The study’s findings indicate testosterone plays an important role in the female criminal population, but variables such as age, social factors and other hormones must also be considered.

Androgen therapy

Some members of the medical community have not embraced androgen therapy for women. Many physicians are reluctant to prescribe androgen because there are relatively few studies on women and testosterone. The long-term effects are unknown.

Critics point out that without long-term studies to support its efficacy and safety, testosterone should be used cautiously, if at all. That’s because it can have unfavorable effects on cholesterol levels, primarily decreasing HDL “good” cholesterol. This in turn tends to negate the positive effects of estrogen on the cardiovascular system.

Some also argue that fatigue and low libido can stem from any number of nutritional, medical or psychological conditions. Even androgen’s most fervent advocates agree that the hormone should be prescribed on a case-by-case basis to menopausal women who are otherwise healthy. They caution that this therapy is not appropriate for women of childbearing age. Not only do younger women produce sufficient androgen, but also excess levels can cause serious damage to a developing fetus.

The key, agree doctors, is to tailor dosages to the individual needs of women rather than providing a “one size fits all” prescription. This ensures that women can reap the benefits of this therapy without experiencing unwanted side effects such as masculinization, facial hair or acne.

DHEA alternative

A slightly “milder” alternative to testosterone is DHEA (dehydroepiandrosterone). This steroid hormone is a precursor of testosterone, meaning that the body converts DHEA into testosterone. Supplementary DHEA, which is available in pill or cream form, increases testosterone levels by one-and-a-half to two times. So it’s not surprising that DHEA provides many of the same therapeutic benefits, including increased sexual interest and enhanced physical and mental satisfaction.

If both testosterone and DHEA levels are depleted, women’s health pioneer Dr. Christiane Northrup, M.D., recommends replenishing DHEA. If DHEA, which can require about four months to work its magic, is insufficient, she recommends switching to testosterone. For those who choose testosterone, Dr. Northrup favors a natural version over those made from equine estrogens and methyl testosterone.

How does progesterone fit into the picture?
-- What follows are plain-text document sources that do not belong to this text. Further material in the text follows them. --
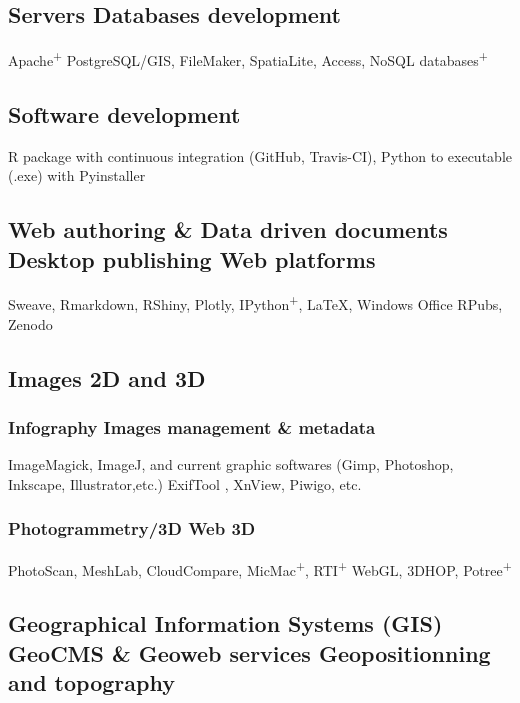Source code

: \documentclass{article}
\begin{document}
\subsection*{Servers  {\textbar} Databases development} 

Apache\textsuperscript{+} \textbf{{\textbar}} PostgreSQL/GIS, FileMaker, SpatiaLite, Access, NoSQL databases\textsuperscript{+}

\subsection*{Software development} 

\textsf{R} package with continuous integration (GitHub, Travis-CI), \textsf{Python} to executable (.exe) with Pyinstaller

\subsection*{Web authoring \& Data driven documents {\textbar} Desktop publishing {\textbar} Web platforms}

\textsf{Sweave}, \textsf{Rmarkdown}, \textsf{RShiny}, \textsf{Plotly}, \textsf{IPython\textsuperscript{+}}, \textbf{{\textbar}}  \LaTeX, Windows Office \textbf{{\textbar}} RPubs, Zenodo

\subsection*{Images 2D and 3D}

\subsubsection*{Infography {\textbar} Images management \& metadata}

ImageMagick, ImageJ, and current graphic softwares (Gimp, Photoshop, Inkscape, Illustrator,etc.) {\textbar} ExifTool , XnView, Piwigo, etc.

\subsubsection*{Photogrammetry/3D {\textbar} Web 3D}

PhotoScan, MeshLab, CloudCompare, MicMac\textsuperscript{+}, RTI\textsuperscript{+} \textbf{{\textbar}} WebGL, 3DHOP, Potree\textsuperscript{+}

\subsection*{Geographical Information Systems (GIS) {\textbar} GeoCMS \& Geoweb services {\textbar} Geopositionning and topography}
\end{document}
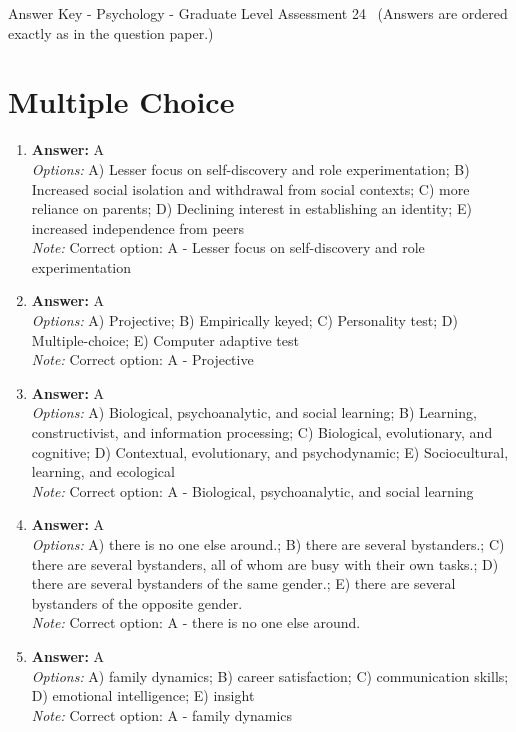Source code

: \documentclass[12pt]{article}
\begin{document}
\begin{center}
Answer Key - Psychology - Graduate Level Assessment 24 \
\small (Answers are ordered exactly as in the question paper.)
\end{center}

\section*{Multiple Choice}
\begin{enumerate}[label=\arabic*.]
\item \textbf{Answer:} A
\\ \textit{Options:} A) Lesser focus on self-discovery and role experimentation; B) Increased social isolation and withdrawal from social contexts; C) more reliance on parents; D) Declining interest in establishing an identity; E) increased independence from peers
\\ \textit{Note:} Correct option: A - Lesser focus on self-discovery and role experimentation
\item \textbf{Answer:} A
\\ \textit{Options:} A) Projective; B) Empirically keyed; C) Personality test; D) Multiple-choice; E) Computer adaptive test
\\ \textit{Note:} Correct option: A - Projective
\item \textbf{Answer:} A
\\ \textit{Options:} A) Biological, psychoanalytic, and social learning; B) Learning, constructivist, and information processing; C) Biological, evolutionary, and cognitive; D) Contextual, evolutionary, and psychodynamic; E) Sociocultural, learning, and ecological
\\ \textit{Note:} Correct option: A - Biological, psychoanalytic, and social learning
\item \textbf{Answer:} A
\\ \textit{Options:} A) there is no one else around.; B) there are several bystanders.; C) there are several bystanders, all of whom are busy with their own tasks.; D) there are several bystanders of the same gender.; E) there are several bystanders of the opposite gender.
\\ \textit{Note:} Correct option: A - there is no one else around.
\item \textbf{Answer:} A
\\ \textit{Options:} A) family dynamics; B) career satisfaction; C) communication skills; D) emotional intelligence; E) insight
\\ \textit{Note:} Correct option: A - family dynamics
\end{enumerate}
\end{document}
Progesterone is a steroid hormone, often referred to as a sex hormone. Steroid is a generic name for dozens of body regulators (hormones) made from cholesterol. Cholesterol, the basic building block for the steroid hormone, gives them all a similar structure. Switch a few atoms around and the role of the hormone can change dramatically. Without sufficient cholesterol, we can’t make sufficient steroid hormones. Some of the more familiar steroids are estrogen, progesterone, testosterone, the corticosteroids, and DHEA.

Progesterone is a precursor (or building block) to many other steroid hormones such as cortisol, testosterone and estrogen (estriol, estradiol, estrone). Because it is a modulator, its use can greatly enhance overall hormonal balance.

Our Network’s observation of women using combination hormone troches has been quite illuminating. We concluded that, rightly or wrongly, that if a woman learns to use progesterone successfully in conjunction with nutritional support, particularly phytosteriods, diet, and lifestyle modifications, and has intact ovaries, she does not necessarily qualify for hormone cocktails.

We argue along the lines that progesterone, being a precursor to other steriod hormones, will go on to building and balancing the other hormone naturally, in most cases. Very few women need estrogen replacement, and those that do are usually the osteoporotic or post menopausal women. Often if a women has had a hysterectomy, is post menopausal and her progesterone doesn’t contribute towards building testosterone through the steroid pathway then a little testosterone and/or estrogen can been of benefit.

Therefore, we suggest women work with one hormone first, monitor its impact on your body BEFORE you introduce other hormones into the equation. Because you might not need to supplement these hormones once you adopt a holistic approach to your health.